Arshia001 / FSharp.GrpcCodeGenerator

A protoc plugin to enable generation of F# code + supporting libraries
MIT License
81 stars 9 forks source link

Project is not conforming to the proto3 spec #9

Closed purkhusid closed 2 years ago

purkhusid commented 3 years ago

I've been diving a bit deeper into the proto3 spec and it seems like wrapping scalars in options is not according to the spec.

Until recently Proto3 did not have any way to track presence for scalar types and therefore it is not possible to know if an int32 is set to 0 or if the value was not set at all since the default value for int32 is 0.

People worked around this by using the wrappers.proto well-known types: https://github.com/protocolbuffers/protobuf/blob/master/src/google/protobuf/wrappers.proto This allows proto generators to have a special case where if a type is wrapped in a well known wrapper type it will be unwraped and e.g. wrapped in an option instead.

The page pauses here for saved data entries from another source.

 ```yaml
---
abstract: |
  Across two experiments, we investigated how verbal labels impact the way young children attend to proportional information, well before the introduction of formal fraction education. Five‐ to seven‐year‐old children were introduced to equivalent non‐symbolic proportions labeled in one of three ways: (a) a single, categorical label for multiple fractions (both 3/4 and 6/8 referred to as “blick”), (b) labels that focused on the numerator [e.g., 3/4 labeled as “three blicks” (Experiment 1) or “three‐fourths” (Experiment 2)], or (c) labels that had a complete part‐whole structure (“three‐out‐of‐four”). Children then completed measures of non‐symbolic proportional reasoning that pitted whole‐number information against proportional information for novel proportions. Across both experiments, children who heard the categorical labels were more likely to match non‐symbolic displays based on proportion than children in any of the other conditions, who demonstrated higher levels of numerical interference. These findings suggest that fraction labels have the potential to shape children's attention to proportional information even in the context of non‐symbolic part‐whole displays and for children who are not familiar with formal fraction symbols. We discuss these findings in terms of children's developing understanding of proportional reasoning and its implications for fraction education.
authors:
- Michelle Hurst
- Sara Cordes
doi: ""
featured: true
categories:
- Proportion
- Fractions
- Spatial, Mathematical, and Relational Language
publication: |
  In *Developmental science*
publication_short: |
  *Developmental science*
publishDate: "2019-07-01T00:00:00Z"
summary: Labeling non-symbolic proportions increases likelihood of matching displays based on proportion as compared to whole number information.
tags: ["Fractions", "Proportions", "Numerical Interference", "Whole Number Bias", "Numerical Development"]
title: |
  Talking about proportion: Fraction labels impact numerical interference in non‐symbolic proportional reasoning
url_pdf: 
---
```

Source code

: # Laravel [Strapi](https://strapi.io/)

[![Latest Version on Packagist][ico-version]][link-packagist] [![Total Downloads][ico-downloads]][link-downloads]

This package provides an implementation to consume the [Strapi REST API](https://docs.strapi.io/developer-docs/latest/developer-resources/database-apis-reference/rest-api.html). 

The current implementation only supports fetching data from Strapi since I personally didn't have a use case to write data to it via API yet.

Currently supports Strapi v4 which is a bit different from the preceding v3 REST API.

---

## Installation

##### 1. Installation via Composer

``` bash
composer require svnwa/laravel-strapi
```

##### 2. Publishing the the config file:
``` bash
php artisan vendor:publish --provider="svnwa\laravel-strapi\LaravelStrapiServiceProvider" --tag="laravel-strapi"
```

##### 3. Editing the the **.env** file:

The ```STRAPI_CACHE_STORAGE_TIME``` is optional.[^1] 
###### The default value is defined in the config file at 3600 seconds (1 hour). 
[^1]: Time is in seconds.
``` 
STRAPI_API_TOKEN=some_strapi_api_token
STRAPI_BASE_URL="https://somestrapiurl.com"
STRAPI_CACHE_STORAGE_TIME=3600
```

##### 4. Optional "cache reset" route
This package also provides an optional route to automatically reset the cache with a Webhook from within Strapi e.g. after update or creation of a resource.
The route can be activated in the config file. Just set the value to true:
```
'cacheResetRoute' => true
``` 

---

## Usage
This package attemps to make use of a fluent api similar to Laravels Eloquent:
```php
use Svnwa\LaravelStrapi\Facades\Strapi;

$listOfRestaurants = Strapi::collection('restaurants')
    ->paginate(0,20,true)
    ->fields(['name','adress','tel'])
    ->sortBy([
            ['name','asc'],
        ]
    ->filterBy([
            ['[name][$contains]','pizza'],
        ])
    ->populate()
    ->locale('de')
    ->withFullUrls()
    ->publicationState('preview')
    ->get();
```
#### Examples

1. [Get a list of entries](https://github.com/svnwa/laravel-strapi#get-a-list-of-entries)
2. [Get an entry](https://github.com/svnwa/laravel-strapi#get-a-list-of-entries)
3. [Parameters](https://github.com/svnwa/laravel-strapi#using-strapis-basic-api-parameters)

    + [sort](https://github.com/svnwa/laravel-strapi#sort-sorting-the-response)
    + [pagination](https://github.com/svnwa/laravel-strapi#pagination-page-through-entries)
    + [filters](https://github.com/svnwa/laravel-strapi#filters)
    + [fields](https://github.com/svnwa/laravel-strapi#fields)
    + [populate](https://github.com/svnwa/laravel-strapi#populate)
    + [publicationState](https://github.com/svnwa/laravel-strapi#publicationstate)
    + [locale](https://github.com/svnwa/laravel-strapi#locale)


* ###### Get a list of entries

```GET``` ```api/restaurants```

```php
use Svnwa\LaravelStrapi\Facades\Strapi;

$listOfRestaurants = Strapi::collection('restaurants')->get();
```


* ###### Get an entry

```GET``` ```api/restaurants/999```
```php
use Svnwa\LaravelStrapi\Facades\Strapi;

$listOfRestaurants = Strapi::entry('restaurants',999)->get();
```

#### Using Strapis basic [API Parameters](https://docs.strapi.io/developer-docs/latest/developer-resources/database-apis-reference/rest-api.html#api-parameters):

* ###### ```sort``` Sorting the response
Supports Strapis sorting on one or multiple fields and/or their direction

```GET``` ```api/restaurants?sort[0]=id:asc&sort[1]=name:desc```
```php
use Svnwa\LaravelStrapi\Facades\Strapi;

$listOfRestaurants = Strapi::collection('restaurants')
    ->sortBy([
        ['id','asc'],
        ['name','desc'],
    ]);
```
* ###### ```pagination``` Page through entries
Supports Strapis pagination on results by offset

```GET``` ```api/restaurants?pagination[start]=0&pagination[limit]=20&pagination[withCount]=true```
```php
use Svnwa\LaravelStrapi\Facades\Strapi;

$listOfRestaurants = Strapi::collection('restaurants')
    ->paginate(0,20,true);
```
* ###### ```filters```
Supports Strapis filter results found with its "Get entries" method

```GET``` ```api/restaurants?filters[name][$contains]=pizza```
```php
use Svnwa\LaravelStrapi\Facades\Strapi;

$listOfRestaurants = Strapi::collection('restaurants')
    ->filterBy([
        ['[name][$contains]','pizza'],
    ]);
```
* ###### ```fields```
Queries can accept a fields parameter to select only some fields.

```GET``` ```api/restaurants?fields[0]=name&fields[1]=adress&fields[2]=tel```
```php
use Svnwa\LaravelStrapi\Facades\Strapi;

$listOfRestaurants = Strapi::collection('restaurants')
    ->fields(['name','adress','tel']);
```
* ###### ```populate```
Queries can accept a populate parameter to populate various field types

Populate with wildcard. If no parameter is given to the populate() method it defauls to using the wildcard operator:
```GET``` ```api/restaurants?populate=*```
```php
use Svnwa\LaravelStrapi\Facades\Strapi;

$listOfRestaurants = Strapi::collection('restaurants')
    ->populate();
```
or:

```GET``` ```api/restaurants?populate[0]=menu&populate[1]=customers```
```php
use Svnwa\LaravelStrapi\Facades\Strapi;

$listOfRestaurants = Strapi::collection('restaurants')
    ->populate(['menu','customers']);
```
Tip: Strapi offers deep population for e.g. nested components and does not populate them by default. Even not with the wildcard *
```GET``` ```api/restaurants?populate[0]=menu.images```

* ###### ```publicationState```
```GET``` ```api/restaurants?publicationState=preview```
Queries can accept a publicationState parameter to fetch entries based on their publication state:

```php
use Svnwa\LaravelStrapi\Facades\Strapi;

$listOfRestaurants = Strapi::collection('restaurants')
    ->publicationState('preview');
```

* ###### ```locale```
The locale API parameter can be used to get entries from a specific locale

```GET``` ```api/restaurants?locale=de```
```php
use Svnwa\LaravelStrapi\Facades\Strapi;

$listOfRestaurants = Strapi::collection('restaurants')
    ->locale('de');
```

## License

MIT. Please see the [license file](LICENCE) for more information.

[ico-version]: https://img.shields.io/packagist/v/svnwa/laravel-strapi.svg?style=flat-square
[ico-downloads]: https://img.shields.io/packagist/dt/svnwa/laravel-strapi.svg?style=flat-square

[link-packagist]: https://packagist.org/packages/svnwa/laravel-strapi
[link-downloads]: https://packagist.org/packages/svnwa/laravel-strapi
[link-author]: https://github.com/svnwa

Recently the optional keyword was also introduced in proto3 as a way to track presence. The wire protocol represents the optional fields as a single case oneof but generators can unwrap the oneof and represent the field in a way that is idiomatic to their programming language.

I propose that we make the following changes to the generator:

  1. Non-optional scalars will no longer be wrapped in option since there is no way to know if a value was set intentionally or is just set to the default value.
  2. Unwrap the optional fields single case union and represent them as a option type
  3. (Optional) Add support for the well-known wrappers type

    What do you think @Arshia001 ?

Arshia001 commented 3 years ago

I'm generally unaware of the spec, but what I do know is that we can detect the presence of scalar fields very simply. After all, the binary message either includes the field or it doesn't.

Supporting the well-known wrappers types is a great idea. I'd actually have done it, had I not been in a hurry to finish the code generator. However, I see no reason why we should complicate matters more than need be; we can detect presence of scalars and we can represent that presence easily. Why shouldn't we do it?

I'm going to look into the C# code generator and see what it does.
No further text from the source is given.